#### [TASK REQUIREMENTS]
Your answer must be the exact lines from the one with "<h2>How to create a new short link -</h2>" to the end of the data, both included, with no pictures.

(Data extracted from a collection)

• • • •

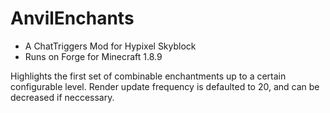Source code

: # AnvilEnchants
 - A ChatTriggers Mod for Hypixel Skyblock
 - Runs on Forge for Minecraft 1.8.9

Highlights the first set of combinable enchantments up to a certain configurable level.
Render update frequency is defaulted to 20, and can be decreased if neccessary.
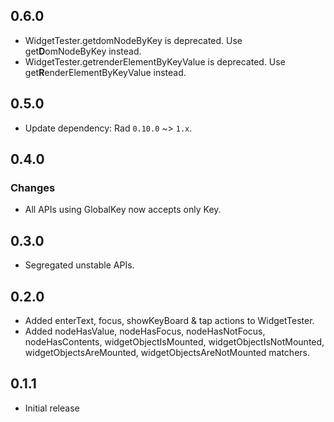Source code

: ## 0.6.0

- WidgetTester.getdomNodeByKey is deprecated. Use get**D**omNodeByKey instead.
- WidgetTester.getrenderElementByKeyValue is deprecated. Use get**R**enderElementByKeyValue instead.

## 0.5.0

- Update dependency: Rad `0.10.0` ~> `1.x`.

## 0.4.0

### Changes

- All APIs using GlobalKey now accepts only Key.

## 0.3.0

- Segregated unstable APIs.

## 0.2.0

- Added enterText, focus, showKeyBoard & tap actions to WidgetTester.
- Added nodeHasValue, nodeHasFocus, nodeHasNotFocus, nodeHasContents, widgetObjectIsMounted, widgetObjectIsNotMounted, widgetObjectsAreMounted, widgetObjectsAreNotMounted matchers.

## 0.1.1

- Initial release
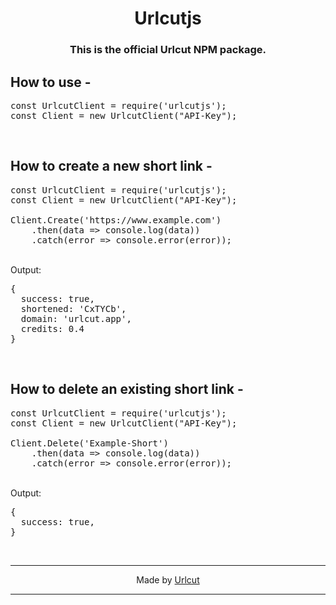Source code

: <h1 align="center">Urlcutjs</h1>
<h3 align="center">This is the official Urlcut NPM package.</h3>
<h2>How to use -</h2>
<pre>
const UrlcutClient = require('urlcutjs');
const Client = new UrlcutClient("API-Key");
</pre>
<br>
<h2>How to create a new short link -</h2>
<pre>
const UrlcutClient = require('urlcutjs');
const Client = new UrlcutClient("API-Key");
<br>Client.Create('https://www.example.com')
    .then(data => console.log(data))
    .catch(error => console.error(error));
</pre>
<br>
Output:
<pre>
{
  success: true,
  shortened: 'CxTYCb',
  domain: 'urlcut.app',
  credits: 0.4
}
</pre>
<br>
<h2>How to delete an existing short link -</h2>
<pre>
const UrlcutClient = require('urlcutjs');
const Client = new UrlcutClient("API-Key");
<br>Client.Delete('Example-Short')
    .then(data => console.log(data))
    .catch(error => console.error(error));
</pre>
<br>
Output:
<pre>
{
  success: true,
}
</pre>
<br>
<hr>
<p align="center">Made by <a href="https://urlcut.app">Urlcut</a></p>
<hr>
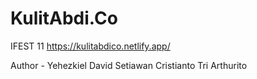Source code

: # KulitAbdi.Co

IFEST 11
https://kulitabdico.netlify.app/

Author -
Yehezkiel David Setiawan
Cristianto Tri Arthurito
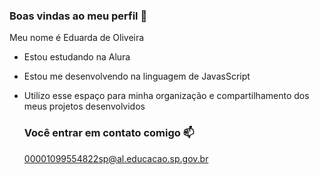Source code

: ### Boas vindas ao meu perfil 💙

Meu nome é Eduarda de Oliveira

- Estou estudando na Alura
- Estou me desenvolvendo na linguagem de JavasScript
- Utilizo esse espaço para  minha organização e compartilhamento dos meus projetos desenvolvidos

  ### Você entrar em contato comigo 📫

  00001099554822sp@al.educacao.sp.gov.br


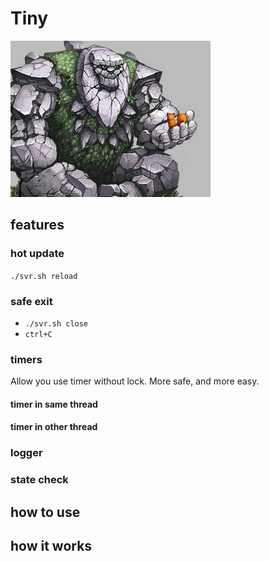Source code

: # Tiny

![](doc/tiny.jpg)

## features

### hot update

  `./svr.sh reload`

### safe exit

+  `./svr.sh close`
+  `ctrl+C`

### timers

Allow you use timer without lock. More safe, and more easy.

#### timer in same thread

#### timer in other thread
 
### logger

### state check

## how to use
 
## how it works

• • • •

#### [PROBLEM SOLUTION]
<h2>How to create a new short link -</h2>
<pre>
const UrlcutClient = require('urlcutjs');
const Client = new UrlcutClient("API-Key");
<br>Client.Create('https://www.example.com')
    .then(data => console.log(data))
    .catch(error => console.error(error));
</pre>
<br>
Output:
<pre>
{
  success: true,
  shortened: 'CxTYCb',
  domain: 'urlcut.app',
  credits: 0.4
}
</pre>
<br>
<h2>How to delete an existing short link -</h2>
<pre>
const UrlcutClient = require('urlcutjs');
const Client = new UrlcutClient("API-Key");
<br>Client.Delete('Example-Short')
    .then(data => console.log(data))
    .catch(error => console.error(error));
</pre>
<br>
Output:
<pre>
{
  success: true,
}
</pre>
<br>
<hr>
<p align="center">Made by <a href="https://urlcut.app">Urlcut</a></p>
<hr>
Source code

: # KulitAbdi.Co

IFEST 11
https://kulitabdico.netlify.app/

Author -
Yehezkiel David Setiawan
Cristianto Tri Arthurito
Source code

: ### Boas vindas ao meu perfil 💙

Meu nome é Eduarda de Oliveira

- Estou estudando na Alura
- Estou me desenvolvendo na linguagem de JavasScript
- Utilizo esse espaço para  minha organização e compartilhamento dos meus projetos desenvolvidos

  ### Você entrar em contato comigo 📫

  00001099554822sp@al.educacao.sp.gov.br


Source code

: # Tiny

![](doc/tiny.jpg)

## features

### hot update

  `./svr.sh reload`

### safe exit

+  `./svr.sh close`
+  `ctrl+C`

### timers

Allow you use timer without lock. More safe, and more easy.

#### timer in same thread

#### timer in other thread
 
### logger

### state check

## how to use
 
## how it works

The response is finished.